Abstract

To assess if accurately determined tumour volume variables could serve as independent predictors of early biochemical recurrence in high risk prostate cancer patients who underwent radical prostatectomy. Tumour volume variables were calculated by digital planimetry in 269 prostatectomy specimens of patients with high risk prostate cancer. The associations to biochemical progression of tumour volume and clinicopathological variables, including age, pre-operative prostate specific antigen (PSA) levels, final Gleason score, pathological T stage, and surgical margins, were examined using univariate and multivariate Cox proportional hazards analyses.

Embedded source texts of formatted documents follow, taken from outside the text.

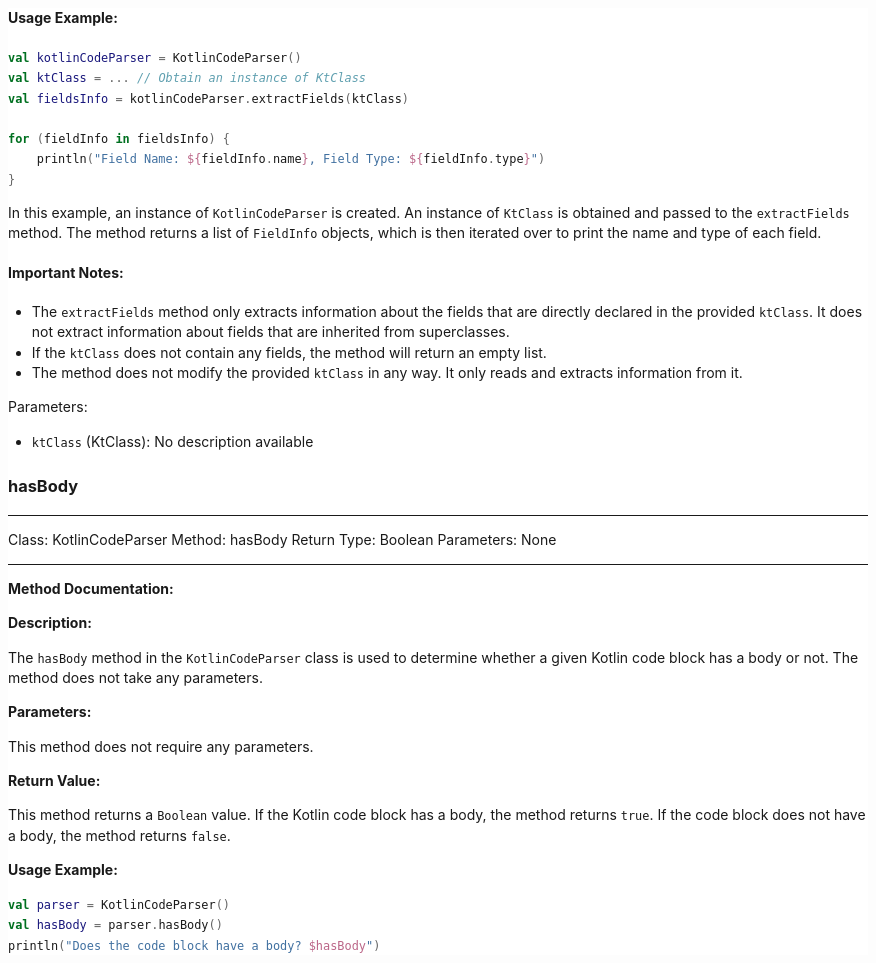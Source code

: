 #### Usage Example:
```kotlin
val kotlinCodeParser = KotlinCodeParser()
val ktClass = ... // Obtain an instance of KtClass
val fieldsInfo = kotlinCodeParser.extractFields(ktClass)

for (fieldInfo in fieldsInfo) {
    println("Field Name: ${fieldInfo.name}, Field Type: ${fieldInfo.type}")
}
```
In this example, an instance of `KotlinCodeParser` is created. An instance of `KtClass` is obtained and passed to the `extractFields` method. The method returns a list of `FieldInfo` objects, which is then iterated over to print the name and type of each field.

#### Important Notes:
- The `extractFields` method only extracts information about the fields that are directly declared in the provided `ktClass`. It does not extract information about fields that are inherited from superclasses.
- If the `ktClass` does not contain any fields, the method will return an empty list.
- The method does not modify the provided `ktClass` in any way. It only reads and extracts information from it.

Parameters:
- `ktClass` (KtClass): No description available

### hasBody

---
Class: KotlinCodeParser
Method: hasBody
Return Type: Boolean
Parameters: None

---

**Method Documentation:**

**Description:**

The `hasBody` method in the `KotlinCodeParser` class is used to determine whether a given Kotlin code block has a body or not. The method does not take any parameters.

**Parameters:**

This method does not require any parameters.

**Return Value:**

This method returns a `Boolean` value. If the Kotlin code block has a body, the method returns `true`. If the code block does not have a body, the method returns `false`.

**Usage Example:**

```kotlin
val parser = KotlinCodeParser()
val hasBody = parser.hasBody()
println("Does the code block have a body? $hasBody")
```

Median tumour volume was 3.7 ml [interquartile range (IQR) 2.1-6.1 mL] and median follow-up time was 12 months (IQR 6-24 months). Biochemical recurrence occurred in 64 men (24%) during this period, with a median time to recurrence of 7.5 months (IQR 3.0-15.5 months). On univariate analysis all of the tumour volume variables were strongly correlated with the clinicopathological variables, as well as biochemical recurrence (p < 0.001). On multivariate analysis, we found that tumour volume variables served as independent predictors of PSA progression whilst other routinely reported pathological variables did not. Accurately assessing tumour volume in the high risk setting may aid in identifying patients at greatest risk of developing early biochemical recurrence and most in need of adjuvant therapy.